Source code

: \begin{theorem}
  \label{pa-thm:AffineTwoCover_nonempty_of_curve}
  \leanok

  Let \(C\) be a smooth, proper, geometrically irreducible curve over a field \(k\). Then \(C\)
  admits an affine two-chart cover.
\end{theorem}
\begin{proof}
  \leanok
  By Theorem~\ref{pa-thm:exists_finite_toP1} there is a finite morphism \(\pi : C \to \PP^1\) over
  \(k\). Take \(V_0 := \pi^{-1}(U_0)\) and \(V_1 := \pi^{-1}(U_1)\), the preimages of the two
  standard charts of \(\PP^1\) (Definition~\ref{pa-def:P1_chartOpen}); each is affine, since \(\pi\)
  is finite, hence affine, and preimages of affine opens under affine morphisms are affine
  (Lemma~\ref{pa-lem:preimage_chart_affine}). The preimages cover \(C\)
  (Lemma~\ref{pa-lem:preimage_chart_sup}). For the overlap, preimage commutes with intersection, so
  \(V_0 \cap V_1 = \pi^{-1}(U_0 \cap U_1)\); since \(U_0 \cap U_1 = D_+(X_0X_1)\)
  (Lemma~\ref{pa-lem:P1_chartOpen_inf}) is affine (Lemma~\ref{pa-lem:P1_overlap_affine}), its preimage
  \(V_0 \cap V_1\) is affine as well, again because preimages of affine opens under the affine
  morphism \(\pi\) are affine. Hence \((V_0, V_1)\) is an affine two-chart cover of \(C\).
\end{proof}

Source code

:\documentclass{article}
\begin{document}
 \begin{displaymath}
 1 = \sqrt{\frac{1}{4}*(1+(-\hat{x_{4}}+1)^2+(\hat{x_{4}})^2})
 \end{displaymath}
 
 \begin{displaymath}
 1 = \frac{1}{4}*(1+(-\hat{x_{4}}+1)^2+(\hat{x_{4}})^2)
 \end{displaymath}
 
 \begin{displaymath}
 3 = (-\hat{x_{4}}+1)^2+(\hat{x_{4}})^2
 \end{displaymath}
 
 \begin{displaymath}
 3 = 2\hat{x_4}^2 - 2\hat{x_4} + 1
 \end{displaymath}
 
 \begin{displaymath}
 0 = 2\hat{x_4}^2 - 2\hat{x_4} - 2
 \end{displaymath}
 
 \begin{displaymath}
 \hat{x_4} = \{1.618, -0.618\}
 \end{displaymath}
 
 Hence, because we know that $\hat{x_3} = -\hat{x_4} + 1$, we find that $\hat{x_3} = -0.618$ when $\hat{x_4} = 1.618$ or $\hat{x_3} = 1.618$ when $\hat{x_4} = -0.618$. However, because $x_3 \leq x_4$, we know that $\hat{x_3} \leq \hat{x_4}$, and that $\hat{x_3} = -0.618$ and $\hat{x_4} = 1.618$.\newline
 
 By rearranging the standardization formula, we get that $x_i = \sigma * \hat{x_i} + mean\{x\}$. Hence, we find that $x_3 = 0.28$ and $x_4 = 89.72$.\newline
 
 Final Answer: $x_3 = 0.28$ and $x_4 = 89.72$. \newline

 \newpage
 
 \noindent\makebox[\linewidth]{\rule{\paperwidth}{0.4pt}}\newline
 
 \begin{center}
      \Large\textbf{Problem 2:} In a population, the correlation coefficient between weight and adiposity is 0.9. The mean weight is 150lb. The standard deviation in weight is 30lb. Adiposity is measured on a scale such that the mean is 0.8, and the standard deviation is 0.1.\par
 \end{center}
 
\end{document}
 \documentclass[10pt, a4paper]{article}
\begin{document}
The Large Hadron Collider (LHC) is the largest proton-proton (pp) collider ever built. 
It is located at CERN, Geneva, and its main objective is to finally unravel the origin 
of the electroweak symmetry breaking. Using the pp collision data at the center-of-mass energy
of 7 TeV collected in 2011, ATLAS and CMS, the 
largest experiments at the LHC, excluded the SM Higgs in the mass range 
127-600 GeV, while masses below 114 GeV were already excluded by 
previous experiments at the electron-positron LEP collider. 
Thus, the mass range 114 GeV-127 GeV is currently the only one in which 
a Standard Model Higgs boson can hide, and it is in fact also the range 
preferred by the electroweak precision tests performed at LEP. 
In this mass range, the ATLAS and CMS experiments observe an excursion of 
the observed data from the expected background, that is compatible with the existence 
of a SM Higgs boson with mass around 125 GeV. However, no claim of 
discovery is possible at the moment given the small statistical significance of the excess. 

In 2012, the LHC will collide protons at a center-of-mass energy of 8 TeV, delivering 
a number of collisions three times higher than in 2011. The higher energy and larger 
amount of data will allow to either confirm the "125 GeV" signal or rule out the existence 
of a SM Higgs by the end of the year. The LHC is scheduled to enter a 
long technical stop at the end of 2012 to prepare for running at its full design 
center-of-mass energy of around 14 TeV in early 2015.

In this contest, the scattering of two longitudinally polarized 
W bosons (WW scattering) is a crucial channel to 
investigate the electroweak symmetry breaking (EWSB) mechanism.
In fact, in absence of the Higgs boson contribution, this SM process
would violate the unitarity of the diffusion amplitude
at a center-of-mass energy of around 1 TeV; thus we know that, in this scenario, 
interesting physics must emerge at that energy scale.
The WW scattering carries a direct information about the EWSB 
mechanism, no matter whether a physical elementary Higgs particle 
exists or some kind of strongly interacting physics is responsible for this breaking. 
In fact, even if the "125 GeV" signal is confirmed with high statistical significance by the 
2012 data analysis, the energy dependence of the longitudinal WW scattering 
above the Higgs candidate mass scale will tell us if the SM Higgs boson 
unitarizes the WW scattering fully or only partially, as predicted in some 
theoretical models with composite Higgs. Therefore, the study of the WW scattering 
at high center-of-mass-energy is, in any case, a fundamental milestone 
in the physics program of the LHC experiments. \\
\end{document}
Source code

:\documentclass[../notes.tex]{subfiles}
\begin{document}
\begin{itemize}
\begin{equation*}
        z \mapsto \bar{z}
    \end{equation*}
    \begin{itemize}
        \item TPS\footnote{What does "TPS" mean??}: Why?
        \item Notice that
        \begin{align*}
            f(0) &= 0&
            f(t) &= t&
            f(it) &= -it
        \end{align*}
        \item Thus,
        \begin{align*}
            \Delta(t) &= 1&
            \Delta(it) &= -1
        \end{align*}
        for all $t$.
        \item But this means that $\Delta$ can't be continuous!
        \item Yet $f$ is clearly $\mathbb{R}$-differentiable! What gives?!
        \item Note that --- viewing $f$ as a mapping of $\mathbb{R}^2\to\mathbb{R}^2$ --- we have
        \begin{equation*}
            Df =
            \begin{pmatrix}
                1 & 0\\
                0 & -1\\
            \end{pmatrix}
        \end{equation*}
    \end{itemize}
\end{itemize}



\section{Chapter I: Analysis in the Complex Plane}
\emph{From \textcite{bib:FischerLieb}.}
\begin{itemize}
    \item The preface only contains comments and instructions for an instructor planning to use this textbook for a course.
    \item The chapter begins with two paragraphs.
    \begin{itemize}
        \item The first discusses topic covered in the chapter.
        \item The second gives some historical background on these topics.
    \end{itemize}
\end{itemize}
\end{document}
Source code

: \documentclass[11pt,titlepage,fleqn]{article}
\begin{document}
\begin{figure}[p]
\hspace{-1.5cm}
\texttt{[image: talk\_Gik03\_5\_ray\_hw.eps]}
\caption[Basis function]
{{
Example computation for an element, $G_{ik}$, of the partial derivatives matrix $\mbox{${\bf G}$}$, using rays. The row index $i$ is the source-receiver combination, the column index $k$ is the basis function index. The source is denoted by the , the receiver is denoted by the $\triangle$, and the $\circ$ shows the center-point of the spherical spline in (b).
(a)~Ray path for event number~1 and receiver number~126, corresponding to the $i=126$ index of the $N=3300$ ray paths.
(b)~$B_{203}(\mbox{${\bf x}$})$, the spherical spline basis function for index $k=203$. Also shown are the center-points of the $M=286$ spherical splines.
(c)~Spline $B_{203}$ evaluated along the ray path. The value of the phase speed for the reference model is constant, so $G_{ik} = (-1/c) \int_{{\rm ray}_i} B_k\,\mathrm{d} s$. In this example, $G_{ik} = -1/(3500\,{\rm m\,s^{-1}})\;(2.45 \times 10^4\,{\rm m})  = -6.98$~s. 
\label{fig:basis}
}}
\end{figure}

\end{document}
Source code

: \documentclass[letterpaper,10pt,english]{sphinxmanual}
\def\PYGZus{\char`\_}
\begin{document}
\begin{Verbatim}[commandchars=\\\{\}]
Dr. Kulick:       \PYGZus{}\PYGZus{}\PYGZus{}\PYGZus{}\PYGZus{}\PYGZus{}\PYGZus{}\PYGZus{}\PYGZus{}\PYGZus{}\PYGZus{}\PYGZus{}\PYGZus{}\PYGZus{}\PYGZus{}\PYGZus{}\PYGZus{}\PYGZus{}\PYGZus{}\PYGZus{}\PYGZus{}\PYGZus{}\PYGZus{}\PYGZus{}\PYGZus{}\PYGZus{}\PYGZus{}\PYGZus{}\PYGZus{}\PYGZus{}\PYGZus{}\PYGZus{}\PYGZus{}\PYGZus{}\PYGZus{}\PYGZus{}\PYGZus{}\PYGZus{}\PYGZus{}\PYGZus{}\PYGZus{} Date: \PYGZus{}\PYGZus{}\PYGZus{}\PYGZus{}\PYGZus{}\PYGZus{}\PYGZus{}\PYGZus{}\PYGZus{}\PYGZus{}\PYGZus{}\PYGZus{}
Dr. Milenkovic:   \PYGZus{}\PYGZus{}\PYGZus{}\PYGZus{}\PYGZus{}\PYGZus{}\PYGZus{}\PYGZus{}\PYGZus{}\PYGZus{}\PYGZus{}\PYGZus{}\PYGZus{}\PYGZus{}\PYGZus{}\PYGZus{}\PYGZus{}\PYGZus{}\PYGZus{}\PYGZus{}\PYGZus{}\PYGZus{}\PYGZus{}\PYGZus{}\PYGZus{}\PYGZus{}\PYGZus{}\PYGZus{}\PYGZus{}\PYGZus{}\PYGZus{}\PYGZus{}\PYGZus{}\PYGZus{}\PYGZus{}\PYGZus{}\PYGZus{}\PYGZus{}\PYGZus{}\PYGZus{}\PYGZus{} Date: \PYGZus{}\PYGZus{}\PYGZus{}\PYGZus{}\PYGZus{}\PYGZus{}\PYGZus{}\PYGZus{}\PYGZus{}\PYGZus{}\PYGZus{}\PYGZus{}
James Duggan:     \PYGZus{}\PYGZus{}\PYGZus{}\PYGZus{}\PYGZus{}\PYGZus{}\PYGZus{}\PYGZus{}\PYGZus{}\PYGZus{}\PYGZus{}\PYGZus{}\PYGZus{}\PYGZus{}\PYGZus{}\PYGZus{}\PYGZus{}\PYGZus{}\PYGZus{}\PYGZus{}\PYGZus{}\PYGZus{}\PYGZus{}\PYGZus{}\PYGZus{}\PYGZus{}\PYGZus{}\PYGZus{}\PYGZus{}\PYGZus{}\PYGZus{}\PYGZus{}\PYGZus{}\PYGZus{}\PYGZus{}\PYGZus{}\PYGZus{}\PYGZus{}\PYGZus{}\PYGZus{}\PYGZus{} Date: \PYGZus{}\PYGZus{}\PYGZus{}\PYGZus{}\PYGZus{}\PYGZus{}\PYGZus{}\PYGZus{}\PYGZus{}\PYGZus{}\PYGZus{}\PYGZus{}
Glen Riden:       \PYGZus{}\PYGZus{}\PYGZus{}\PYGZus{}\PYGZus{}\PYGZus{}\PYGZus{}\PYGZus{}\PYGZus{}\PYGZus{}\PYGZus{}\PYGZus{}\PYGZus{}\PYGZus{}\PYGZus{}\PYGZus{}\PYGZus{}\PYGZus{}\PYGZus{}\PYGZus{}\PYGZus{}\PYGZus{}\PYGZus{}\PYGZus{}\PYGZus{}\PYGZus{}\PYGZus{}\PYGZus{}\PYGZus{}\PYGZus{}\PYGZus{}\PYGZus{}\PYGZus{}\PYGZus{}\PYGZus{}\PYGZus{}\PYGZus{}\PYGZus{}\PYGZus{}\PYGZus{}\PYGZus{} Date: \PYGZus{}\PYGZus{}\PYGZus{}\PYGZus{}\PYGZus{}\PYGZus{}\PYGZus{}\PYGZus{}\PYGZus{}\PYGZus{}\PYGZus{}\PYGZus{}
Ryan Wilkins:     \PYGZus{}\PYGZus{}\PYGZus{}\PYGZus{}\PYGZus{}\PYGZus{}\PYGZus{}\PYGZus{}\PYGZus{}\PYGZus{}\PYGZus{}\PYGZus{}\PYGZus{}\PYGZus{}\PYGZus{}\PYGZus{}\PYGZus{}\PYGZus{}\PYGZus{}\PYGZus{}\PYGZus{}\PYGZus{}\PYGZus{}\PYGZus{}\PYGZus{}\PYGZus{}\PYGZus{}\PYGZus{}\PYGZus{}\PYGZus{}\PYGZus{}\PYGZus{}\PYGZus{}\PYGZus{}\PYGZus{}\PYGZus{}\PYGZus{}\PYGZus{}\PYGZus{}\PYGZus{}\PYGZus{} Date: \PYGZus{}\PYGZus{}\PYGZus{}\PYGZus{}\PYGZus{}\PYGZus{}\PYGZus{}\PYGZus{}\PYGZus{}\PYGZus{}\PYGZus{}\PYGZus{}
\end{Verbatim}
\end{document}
····················
_EXERCISE BRIEF_: If a line in the entries contains "EWSB", copy it.

_EXERCISE RESPONSE_:
investigate the electroweak symmetry breaking (EWSB) mechanism.
The WW scattering carries a direct information about the EWSB 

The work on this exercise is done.